Within the material below, filter for lines that hold the word "Strategy".

··········

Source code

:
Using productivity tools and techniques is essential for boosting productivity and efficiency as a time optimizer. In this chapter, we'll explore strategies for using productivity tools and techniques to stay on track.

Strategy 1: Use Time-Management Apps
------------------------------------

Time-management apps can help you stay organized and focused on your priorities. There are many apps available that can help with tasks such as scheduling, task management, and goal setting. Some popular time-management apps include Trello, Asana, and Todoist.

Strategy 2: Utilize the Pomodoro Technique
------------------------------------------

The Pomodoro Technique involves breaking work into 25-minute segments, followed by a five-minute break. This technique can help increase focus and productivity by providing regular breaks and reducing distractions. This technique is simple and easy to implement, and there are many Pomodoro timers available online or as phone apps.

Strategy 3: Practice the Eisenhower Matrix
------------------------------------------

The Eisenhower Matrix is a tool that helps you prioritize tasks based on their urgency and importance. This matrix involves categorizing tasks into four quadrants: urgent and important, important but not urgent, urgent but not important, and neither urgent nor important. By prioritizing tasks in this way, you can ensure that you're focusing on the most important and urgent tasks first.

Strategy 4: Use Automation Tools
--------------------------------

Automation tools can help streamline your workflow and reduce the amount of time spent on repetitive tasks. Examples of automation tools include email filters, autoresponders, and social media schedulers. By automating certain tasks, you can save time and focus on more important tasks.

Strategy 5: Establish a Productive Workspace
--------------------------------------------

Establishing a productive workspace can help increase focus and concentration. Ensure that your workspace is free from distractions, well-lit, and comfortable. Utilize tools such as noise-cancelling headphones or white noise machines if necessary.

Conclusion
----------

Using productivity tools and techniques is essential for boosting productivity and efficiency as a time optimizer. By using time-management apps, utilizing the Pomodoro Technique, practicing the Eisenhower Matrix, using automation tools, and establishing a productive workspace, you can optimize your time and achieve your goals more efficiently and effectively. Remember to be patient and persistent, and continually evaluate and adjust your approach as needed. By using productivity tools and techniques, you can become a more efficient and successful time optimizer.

··········

## ANSWER BOX
Strategy 1: Use Time-Management Apps
Strategy 2: Utilize the Pomodoro Technique
Strategy 3: Practice the Eisenhower Matrix
Strategy 4: Use Automation Tools
Strategy 5: Establish a Productive Workspace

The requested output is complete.